[Data excerpts]
===

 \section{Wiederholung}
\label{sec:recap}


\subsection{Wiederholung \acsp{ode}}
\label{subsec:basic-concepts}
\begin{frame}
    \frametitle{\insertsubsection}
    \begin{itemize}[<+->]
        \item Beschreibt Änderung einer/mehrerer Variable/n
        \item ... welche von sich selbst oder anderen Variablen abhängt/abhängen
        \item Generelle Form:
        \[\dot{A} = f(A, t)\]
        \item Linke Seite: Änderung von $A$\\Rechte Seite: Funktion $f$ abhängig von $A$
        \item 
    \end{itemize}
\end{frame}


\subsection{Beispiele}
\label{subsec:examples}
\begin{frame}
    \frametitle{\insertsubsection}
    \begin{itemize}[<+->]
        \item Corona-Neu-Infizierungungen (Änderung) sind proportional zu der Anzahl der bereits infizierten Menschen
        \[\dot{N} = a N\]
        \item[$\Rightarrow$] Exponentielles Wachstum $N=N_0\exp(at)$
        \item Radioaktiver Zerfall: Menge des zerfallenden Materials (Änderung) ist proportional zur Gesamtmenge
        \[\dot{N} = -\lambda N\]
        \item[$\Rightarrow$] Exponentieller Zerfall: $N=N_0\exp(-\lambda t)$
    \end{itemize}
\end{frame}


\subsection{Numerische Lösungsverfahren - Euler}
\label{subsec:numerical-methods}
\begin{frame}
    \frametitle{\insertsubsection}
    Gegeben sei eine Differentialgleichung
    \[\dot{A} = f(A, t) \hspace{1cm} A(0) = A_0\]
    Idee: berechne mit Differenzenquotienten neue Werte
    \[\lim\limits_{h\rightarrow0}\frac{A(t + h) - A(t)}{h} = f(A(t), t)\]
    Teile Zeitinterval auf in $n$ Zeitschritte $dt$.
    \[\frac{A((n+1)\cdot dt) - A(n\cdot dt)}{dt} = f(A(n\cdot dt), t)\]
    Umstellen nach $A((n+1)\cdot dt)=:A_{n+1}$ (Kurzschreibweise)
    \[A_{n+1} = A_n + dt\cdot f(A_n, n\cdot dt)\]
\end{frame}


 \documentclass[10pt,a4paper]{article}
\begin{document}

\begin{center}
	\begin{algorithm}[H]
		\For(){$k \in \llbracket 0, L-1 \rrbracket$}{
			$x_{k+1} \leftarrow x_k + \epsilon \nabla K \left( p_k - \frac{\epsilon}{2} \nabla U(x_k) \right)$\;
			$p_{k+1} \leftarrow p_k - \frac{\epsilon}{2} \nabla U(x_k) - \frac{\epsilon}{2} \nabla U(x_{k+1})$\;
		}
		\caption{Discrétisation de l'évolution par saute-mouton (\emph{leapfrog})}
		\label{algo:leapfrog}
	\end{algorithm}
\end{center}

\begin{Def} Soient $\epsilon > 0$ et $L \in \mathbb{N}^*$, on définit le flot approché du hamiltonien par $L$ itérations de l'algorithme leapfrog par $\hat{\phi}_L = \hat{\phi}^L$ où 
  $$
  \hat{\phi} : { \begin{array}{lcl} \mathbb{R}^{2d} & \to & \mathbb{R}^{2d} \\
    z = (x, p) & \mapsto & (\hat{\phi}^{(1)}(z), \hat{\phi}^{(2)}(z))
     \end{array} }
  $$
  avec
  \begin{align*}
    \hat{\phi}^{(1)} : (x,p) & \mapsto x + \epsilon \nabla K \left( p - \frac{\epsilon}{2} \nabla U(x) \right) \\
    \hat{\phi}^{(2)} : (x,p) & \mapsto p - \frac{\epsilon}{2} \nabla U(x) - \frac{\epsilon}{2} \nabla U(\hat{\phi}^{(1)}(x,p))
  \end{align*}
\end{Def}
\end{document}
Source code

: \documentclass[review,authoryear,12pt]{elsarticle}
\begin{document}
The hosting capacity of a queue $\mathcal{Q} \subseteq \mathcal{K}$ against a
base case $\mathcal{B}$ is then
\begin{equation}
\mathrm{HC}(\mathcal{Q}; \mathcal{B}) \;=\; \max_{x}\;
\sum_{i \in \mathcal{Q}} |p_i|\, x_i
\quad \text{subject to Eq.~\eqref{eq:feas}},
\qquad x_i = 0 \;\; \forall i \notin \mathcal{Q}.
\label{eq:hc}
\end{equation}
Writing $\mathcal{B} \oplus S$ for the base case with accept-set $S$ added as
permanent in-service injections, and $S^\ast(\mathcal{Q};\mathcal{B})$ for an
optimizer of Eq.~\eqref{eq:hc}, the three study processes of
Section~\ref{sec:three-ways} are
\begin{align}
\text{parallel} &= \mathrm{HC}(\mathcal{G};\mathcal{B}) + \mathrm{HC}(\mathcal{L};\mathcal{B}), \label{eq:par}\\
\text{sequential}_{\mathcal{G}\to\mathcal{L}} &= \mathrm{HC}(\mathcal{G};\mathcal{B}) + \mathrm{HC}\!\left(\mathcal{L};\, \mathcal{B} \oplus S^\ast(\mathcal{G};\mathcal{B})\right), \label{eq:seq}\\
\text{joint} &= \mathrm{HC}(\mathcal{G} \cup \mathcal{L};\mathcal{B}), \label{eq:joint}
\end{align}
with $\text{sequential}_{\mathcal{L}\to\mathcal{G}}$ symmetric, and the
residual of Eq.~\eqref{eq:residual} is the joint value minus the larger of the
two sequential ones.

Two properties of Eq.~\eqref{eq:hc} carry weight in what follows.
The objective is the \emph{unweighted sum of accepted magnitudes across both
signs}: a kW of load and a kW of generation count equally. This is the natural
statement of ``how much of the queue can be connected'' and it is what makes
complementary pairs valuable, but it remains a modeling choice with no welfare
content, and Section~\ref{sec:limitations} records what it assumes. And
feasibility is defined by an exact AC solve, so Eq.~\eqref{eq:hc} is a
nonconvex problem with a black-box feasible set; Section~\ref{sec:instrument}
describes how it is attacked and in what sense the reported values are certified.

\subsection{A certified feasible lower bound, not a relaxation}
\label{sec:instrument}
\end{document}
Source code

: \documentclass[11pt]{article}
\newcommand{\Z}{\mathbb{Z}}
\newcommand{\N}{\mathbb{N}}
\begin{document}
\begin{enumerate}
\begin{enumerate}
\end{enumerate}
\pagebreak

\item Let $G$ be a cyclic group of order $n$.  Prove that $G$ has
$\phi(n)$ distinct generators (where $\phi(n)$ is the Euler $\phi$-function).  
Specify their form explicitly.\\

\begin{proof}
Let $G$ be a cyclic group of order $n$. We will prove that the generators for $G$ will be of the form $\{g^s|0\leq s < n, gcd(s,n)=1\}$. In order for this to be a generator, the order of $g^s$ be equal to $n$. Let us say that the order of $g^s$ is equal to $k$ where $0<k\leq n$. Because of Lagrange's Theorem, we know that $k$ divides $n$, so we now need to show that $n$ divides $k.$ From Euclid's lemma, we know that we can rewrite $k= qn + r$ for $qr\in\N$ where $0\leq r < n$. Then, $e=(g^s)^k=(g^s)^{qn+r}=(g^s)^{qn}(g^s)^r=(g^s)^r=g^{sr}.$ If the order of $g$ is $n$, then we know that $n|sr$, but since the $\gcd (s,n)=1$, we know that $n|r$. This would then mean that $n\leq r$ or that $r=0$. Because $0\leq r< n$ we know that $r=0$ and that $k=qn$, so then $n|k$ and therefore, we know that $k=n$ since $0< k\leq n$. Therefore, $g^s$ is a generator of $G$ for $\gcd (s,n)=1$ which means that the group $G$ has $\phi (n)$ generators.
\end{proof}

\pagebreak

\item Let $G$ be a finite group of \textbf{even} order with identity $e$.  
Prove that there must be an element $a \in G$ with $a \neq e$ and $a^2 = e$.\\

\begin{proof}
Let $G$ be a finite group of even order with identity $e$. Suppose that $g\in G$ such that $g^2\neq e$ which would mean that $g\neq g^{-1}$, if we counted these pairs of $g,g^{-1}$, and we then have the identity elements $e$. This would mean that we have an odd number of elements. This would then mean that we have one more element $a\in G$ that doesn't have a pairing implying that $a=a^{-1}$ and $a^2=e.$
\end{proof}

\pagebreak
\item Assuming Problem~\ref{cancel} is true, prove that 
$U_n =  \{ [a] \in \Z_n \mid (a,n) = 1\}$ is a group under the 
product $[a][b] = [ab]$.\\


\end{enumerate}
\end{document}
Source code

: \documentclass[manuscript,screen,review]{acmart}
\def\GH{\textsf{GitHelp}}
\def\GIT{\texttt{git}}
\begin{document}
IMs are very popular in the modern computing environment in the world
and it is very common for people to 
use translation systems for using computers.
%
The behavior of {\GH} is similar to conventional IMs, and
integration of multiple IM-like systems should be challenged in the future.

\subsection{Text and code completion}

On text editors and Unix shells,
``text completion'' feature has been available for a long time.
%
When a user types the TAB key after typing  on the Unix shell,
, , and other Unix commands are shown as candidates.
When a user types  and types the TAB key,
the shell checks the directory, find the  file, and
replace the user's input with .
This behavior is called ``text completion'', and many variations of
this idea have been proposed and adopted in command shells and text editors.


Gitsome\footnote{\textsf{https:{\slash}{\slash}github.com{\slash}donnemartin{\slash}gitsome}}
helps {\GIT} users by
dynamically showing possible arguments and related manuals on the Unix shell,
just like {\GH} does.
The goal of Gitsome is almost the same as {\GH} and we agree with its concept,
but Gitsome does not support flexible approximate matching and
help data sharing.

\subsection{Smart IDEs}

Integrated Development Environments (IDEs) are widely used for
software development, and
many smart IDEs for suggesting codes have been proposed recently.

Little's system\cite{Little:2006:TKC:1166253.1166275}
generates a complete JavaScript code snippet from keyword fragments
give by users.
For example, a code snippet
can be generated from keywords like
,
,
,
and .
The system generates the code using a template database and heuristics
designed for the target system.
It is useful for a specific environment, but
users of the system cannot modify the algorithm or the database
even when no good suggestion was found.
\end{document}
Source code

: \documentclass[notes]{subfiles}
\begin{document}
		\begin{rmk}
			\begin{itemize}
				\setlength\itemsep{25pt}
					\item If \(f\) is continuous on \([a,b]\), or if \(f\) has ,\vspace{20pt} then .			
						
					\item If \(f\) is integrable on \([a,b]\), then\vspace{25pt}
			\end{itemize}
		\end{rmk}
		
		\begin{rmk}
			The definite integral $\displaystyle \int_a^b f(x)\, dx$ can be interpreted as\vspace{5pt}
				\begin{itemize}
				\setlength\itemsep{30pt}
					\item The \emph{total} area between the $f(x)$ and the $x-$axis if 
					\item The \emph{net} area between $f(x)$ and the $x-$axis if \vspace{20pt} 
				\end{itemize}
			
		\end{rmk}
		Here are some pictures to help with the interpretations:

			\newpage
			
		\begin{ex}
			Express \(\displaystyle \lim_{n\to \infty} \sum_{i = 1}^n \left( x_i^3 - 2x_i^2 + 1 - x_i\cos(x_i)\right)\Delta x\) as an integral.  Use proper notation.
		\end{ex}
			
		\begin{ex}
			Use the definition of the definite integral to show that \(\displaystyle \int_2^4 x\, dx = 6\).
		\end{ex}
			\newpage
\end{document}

===

### TASK ITEM
The reply must consist solely of the lines from the one containing "Use the definition" through the last line of the data, reproduced exactly.

### FINISHED TASK
			Use the definition of the definite integral to show that \(\displaystyle \int_2^4 x\, dx = 6\).
		\end{ex}
			\newpage
\end{document}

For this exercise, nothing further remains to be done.